Когда — перед самой папиной смертью — опубликовали его книгу «Двойная спираль истории», мы встретили даму, критика декоративного искусства. Дама сказала: «Как, вы разве не только декоративным стеклом интересуетесь?»
Папа объяснял мне: «Понимаешь, есть волна времени — часто говорят: такой-то на волне времени; а есть океан времени. Надо видеть сразу весь океан».
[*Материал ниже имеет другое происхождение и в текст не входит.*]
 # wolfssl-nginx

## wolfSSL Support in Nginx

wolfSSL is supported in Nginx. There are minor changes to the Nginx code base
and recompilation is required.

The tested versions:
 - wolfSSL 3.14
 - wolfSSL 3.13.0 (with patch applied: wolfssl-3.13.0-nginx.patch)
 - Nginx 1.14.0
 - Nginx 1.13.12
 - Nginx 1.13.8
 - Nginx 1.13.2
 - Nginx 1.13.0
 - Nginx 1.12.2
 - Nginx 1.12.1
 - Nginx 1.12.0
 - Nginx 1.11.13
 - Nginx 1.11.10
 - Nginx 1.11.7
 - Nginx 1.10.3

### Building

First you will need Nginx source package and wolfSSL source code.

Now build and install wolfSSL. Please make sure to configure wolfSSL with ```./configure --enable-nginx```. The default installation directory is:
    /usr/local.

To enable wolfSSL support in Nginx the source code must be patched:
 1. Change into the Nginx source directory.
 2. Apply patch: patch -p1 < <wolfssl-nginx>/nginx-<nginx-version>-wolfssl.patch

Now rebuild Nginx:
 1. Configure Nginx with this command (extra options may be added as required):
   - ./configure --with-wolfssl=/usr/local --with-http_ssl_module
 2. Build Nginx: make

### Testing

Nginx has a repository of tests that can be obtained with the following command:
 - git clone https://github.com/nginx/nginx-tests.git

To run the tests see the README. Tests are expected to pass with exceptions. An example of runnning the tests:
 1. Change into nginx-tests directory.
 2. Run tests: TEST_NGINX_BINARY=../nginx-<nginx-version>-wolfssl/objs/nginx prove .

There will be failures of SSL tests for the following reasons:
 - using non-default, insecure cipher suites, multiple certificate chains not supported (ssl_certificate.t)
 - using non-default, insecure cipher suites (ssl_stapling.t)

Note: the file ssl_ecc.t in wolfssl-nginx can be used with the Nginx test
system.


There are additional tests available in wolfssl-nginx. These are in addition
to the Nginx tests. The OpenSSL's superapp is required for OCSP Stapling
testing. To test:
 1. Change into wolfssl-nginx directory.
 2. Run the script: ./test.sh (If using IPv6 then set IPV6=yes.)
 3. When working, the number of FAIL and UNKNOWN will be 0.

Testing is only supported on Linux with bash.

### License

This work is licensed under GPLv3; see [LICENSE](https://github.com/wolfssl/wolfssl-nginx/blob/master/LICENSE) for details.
В старости его звали в Институт философии; а он не хотел уже никуда идти. Он любил гулять вокруг дома, и ему нравилось писать историю философии и смешные стихи; а ложной значительности он не переносил. Вообще презирал суету. И записывал мысль только тогда, когда для этого наступал нужный момент.
— А как ты знаешь, что пришёл нужный момент?
Он смеялся и не отвечал.
— Я тебе уже говорил про различие Эразма и Лютера? Помнишь? Но сегодня послушай ещё раз, я придумал новый поворот мысли. В связи с крестьянскими войнами в Германии.
И мы шли вокруг дома, петляли дворами, и он рассказывал про Реформацию, Тридцатилетнюю войну, Томаса Мюнцера и Лютера.
И я говорил ему: «Ты всем всё рассказываешь, а сам не записываешь. Вот они украдут твои мысли?»
А папа отвечал: «Мысль невозможно украсть. Они же не знают, почему я эту мысль подумал. Они же не знают другой моей мысли. Интересно то, почему одна мысль появляется из другой. Интересно всё вместе, интересно то, как устроена моя голова, — а это устройство украсть нельзя».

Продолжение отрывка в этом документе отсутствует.